As a native Washingtonian (3rd generation), a current downtown Silver Spring resident, and employee of a Bethesda-based firm founded in 1890 (the second oldest continuously operating business in Greater Washington), it has come to my attention and to the attention of the members of our firm, our families, and what I would consider the greater community at-large that legislation such as the proposed Bill 33-11 is an unnecessary and unproductive use of the council’s time, and an absolute detriment to our county and community of registered voters. The Community Benefits Agreement legislation is at best redundant to federal and state laws regulating employment practices, redundant to the County’s current regulatory review process and at worst, another example of Montgomery County’s trend towards business unfriendliness, putting us at an even further comparative disadvantage to our neighbors in DC and Virginia. Having worked in Bethesda for the last 10 years, and having seen several good firms move their Headquarters out of the County (like a CoStar for example), this is a serious concern!

As an employee of a firm who will be making a relocation decision in the next 12-18 months, legislation like this makes it measurably easier to move out of the area, quite candidly. I won’t beleaguer you with charged rhetoric, but simply request you do what I personally, the members of my community, the Chambers in the county, and the area at large demands you do – VOTE AGAINST THIS BILL!

Arnold J. Kohn

I would like to register my opposition to this measure. If community members are concerned about a specific land development application, they would have ample opportunity to air their concerns before the Planning Board. Site plan applications currently require applicants to meet with community members prior to the public hearing on their applications. Many of these community meetings already result in voluntary developer-community benefit agreements under the current procedures.

And Planning Board hearings are open public events at which community members frequently voice their opposition to specific proposals. I have personally seen Planning Board members act during public hearings as unofficial mediators between developers and community opponents, brokering ad hoc developer concessions for the benefit of residents.

But the message that Bill 33-11 would send to future retailers looking to add County locations is, at best, that the development of their store will be difficult and costly, and at worst that they simple aren’t welcome in Montgomery County. Some retailers would, I fear, just redirect their search for new locations to other jurisdictions where they would feel more of a welcoming atmosphere; Bill 33-11 will thus be viewed as anti-business and anti-retail in particular.
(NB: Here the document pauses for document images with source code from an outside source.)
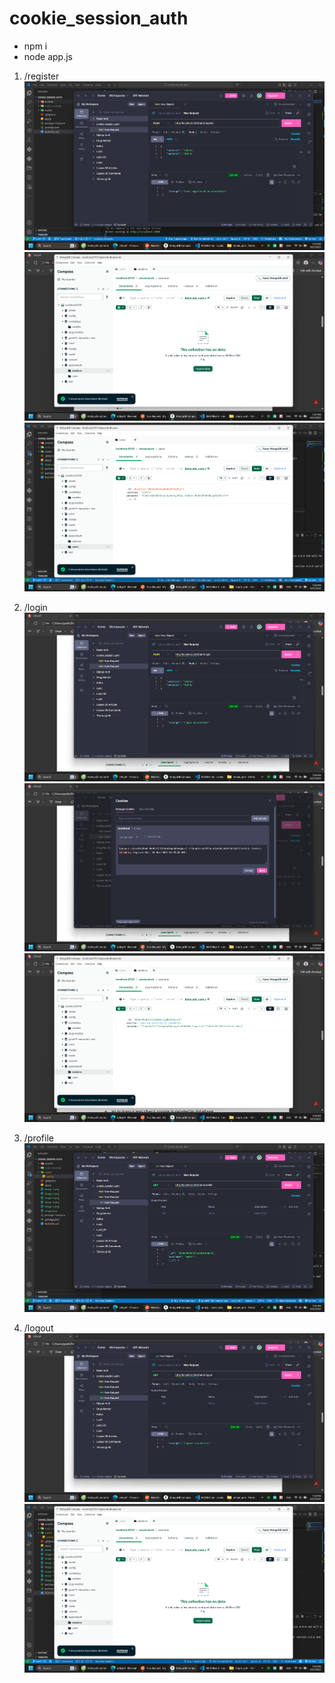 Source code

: # cookie_session_auth

- npm i
- node app.js

1. /register
![alt text](public/image/image.png)
![alt text](public/image/image-2.png)
![alt text](public/image/image-1.png) 

2. /login
![alt text](public/image/image-3.png)
![alt text](public/image/image-4.png)
![alt text](public/image/image-5.png)

3. /profile
![alt text](public/image/image-6.png)

4. /logout
![alt text](public/image/image-7.png)
![alt text](public/image/image-8.png)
County residents looking to shop in some of these large stores without convenient County locations will instead either drive by automobile to jurisdictions like Fairfax and Loudoun Counties, thus adding vehicular trips, additional traffic and air pollution to Montgomery County while depriving the State of needed sales tax revenues, to say nothing of the loss of potential property taxes and income taxes for the County.

Terry Fortuna:


Peter Anton:

Please do not allow any big box stores on Rockville Pike. The traffic is already dreadful!!